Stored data
== == ==
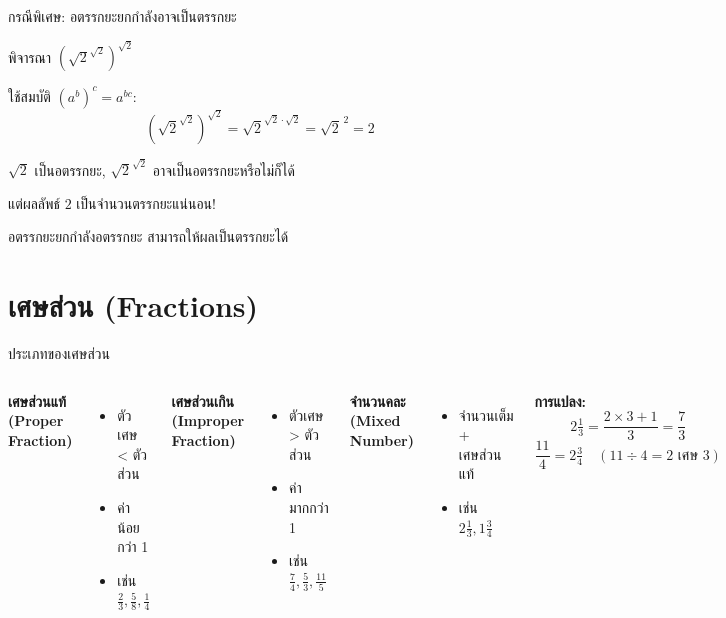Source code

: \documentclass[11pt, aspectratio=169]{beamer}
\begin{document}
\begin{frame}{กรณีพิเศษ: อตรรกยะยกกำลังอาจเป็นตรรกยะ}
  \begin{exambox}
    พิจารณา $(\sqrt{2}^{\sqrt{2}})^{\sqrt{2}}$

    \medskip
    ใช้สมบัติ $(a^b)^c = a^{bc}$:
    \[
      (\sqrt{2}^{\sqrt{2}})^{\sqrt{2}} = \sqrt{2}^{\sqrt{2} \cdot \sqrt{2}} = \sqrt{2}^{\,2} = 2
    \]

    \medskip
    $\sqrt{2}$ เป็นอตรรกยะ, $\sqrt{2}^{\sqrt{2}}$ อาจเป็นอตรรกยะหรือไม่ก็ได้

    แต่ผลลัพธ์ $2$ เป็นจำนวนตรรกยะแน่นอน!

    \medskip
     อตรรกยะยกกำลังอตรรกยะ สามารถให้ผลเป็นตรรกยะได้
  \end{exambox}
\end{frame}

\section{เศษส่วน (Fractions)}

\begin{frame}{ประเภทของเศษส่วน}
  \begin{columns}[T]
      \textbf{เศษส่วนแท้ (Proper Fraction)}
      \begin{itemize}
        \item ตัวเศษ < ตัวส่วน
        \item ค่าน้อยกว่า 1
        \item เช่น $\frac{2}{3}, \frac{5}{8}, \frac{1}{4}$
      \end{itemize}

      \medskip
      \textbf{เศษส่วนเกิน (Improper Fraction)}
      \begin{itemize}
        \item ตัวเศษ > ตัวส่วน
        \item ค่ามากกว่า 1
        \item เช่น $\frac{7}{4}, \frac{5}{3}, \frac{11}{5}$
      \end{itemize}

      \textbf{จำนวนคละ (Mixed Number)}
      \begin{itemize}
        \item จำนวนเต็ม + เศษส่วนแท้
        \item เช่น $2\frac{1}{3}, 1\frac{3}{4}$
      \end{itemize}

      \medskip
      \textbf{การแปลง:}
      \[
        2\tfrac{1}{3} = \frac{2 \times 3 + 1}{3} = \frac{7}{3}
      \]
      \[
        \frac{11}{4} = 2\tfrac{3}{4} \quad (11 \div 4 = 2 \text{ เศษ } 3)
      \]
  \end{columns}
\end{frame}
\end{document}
== == ==
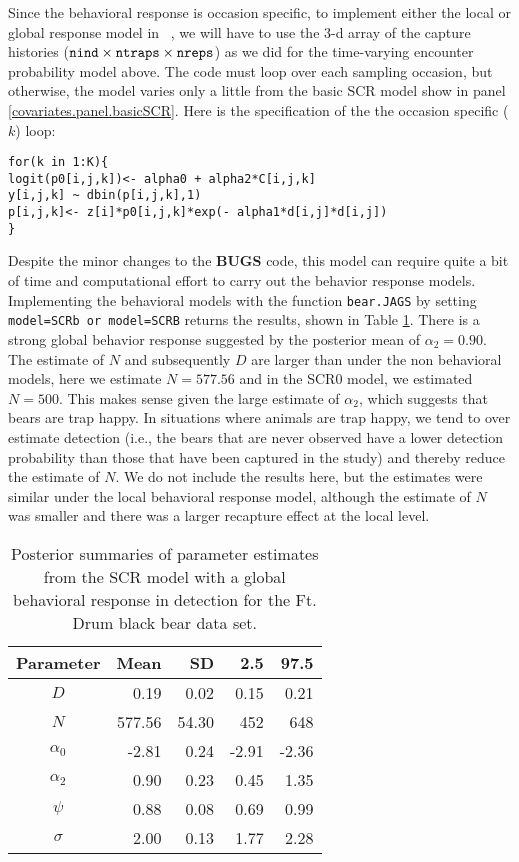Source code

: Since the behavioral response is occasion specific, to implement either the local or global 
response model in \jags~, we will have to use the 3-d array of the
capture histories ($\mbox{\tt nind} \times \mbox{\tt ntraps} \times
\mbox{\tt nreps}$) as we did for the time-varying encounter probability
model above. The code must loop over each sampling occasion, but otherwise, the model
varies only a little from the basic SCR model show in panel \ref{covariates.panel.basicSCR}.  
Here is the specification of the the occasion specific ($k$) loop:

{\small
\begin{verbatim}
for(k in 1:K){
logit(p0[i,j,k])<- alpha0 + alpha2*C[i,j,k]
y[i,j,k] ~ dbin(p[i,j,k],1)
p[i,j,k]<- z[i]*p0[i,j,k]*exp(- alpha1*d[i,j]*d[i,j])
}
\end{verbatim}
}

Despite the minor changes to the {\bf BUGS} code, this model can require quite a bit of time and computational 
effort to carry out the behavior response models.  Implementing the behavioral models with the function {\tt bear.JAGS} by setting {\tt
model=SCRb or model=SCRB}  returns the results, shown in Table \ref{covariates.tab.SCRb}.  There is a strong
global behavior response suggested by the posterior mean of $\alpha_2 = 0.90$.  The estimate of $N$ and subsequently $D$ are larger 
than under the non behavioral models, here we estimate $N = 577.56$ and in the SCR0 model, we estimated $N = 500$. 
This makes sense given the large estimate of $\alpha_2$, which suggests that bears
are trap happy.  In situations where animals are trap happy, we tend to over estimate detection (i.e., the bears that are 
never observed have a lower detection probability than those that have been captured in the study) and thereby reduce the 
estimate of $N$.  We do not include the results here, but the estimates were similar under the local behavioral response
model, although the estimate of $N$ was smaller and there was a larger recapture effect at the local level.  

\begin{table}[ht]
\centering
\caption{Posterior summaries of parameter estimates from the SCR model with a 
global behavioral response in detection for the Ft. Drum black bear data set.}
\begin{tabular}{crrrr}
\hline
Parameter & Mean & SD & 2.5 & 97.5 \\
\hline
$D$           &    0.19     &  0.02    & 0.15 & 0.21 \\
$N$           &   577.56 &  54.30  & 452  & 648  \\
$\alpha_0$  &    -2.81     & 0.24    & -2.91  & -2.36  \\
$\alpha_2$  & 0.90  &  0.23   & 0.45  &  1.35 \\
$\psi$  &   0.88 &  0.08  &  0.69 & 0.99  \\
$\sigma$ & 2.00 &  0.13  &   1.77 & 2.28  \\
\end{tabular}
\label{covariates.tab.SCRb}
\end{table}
== == ==
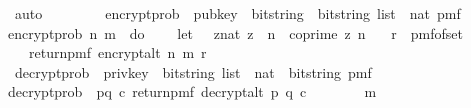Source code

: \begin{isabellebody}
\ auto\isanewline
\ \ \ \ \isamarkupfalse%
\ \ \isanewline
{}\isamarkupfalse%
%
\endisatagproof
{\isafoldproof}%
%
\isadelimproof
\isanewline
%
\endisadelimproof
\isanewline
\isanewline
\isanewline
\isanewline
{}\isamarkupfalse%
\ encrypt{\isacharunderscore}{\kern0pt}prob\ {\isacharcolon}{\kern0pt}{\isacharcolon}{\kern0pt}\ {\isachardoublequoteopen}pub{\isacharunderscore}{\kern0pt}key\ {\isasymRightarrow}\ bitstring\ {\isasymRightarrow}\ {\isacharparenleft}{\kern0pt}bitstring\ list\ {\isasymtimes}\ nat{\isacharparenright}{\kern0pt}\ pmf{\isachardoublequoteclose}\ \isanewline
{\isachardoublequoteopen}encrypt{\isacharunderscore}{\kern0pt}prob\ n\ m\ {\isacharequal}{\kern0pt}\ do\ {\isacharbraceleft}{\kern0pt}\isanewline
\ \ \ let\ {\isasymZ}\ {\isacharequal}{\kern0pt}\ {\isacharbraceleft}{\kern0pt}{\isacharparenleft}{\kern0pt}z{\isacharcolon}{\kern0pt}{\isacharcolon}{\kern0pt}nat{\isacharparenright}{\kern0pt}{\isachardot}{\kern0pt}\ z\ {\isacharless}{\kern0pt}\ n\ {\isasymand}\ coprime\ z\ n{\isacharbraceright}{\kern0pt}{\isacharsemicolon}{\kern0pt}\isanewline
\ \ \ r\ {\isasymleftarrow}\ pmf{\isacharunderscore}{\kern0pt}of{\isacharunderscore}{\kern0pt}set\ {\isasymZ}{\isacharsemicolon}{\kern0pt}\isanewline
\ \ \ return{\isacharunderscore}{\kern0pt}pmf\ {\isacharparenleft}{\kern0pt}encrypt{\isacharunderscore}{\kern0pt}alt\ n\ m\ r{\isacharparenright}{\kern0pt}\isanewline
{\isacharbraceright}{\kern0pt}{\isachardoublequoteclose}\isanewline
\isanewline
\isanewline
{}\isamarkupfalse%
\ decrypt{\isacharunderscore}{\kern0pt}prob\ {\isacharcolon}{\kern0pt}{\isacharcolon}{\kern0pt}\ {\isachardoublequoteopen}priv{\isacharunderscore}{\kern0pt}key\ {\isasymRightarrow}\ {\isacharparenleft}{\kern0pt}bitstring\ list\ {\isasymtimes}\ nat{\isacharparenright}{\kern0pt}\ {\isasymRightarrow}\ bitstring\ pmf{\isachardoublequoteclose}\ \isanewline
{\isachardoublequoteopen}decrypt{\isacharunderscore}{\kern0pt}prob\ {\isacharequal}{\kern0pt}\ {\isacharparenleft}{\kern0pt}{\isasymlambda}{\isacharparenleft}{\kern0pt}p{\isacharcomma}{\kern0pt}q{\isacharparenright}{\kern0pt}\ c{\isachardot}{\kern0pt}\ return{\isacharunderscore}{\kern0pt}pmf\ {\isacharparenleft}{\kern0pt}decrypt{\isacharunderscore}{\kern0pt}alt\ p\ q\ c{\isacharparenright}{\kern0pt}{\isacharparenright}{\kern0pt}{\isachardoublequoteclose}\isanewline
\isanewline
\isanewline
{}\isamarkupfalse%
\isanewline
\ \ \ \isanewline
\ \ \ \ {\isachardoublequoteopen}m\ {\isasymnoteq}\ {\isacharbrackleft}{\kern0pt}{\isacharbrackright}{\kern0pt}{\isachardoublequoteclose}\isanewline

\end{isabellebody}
== == ==
*WORK ORDER*: Show all lines from the entries that hold "list".

*WRITTEN REPLY*:
\ encrypt{\isacharunderscore}{\kern0pt}prob\ {\isacharcolon}{\kern0pt}{\isacharcolon}{\kern0pt}\ {\isachardoublequoteopen}pub{\isacharunderscore}{\kern0pt}key\ {\isasymRightarrow}\ bitstring\ {\isasymRightarrow}\ {\isacharparenleft}{\kern0pt}bitstring\ list\ {\isasymtimes}\ nat{\isacharparenright}{\kern0pt}\ pmf{\isachardoublequoteclose}\ \isanewline
\ decrypt{\isacharunderscore}{\kern0pt}prob\ {\isacharcolon}{\kern0pt}{\isacharcolon}{\kern0pt}\ {\isachardoublequoteopen}priv{\isacharunderscore}{\kern0pt}key\ {\isasymRightarrow}\ {\isacharparenleft}{\kern0pt}bitstring\ list\ {\isasymtimes}\ nat{\isacharparenright}{\kern0pt}\ {\isasymRightarrow}\ bitstring\ pmf{\isachardoublequoteclose}\ \isanewline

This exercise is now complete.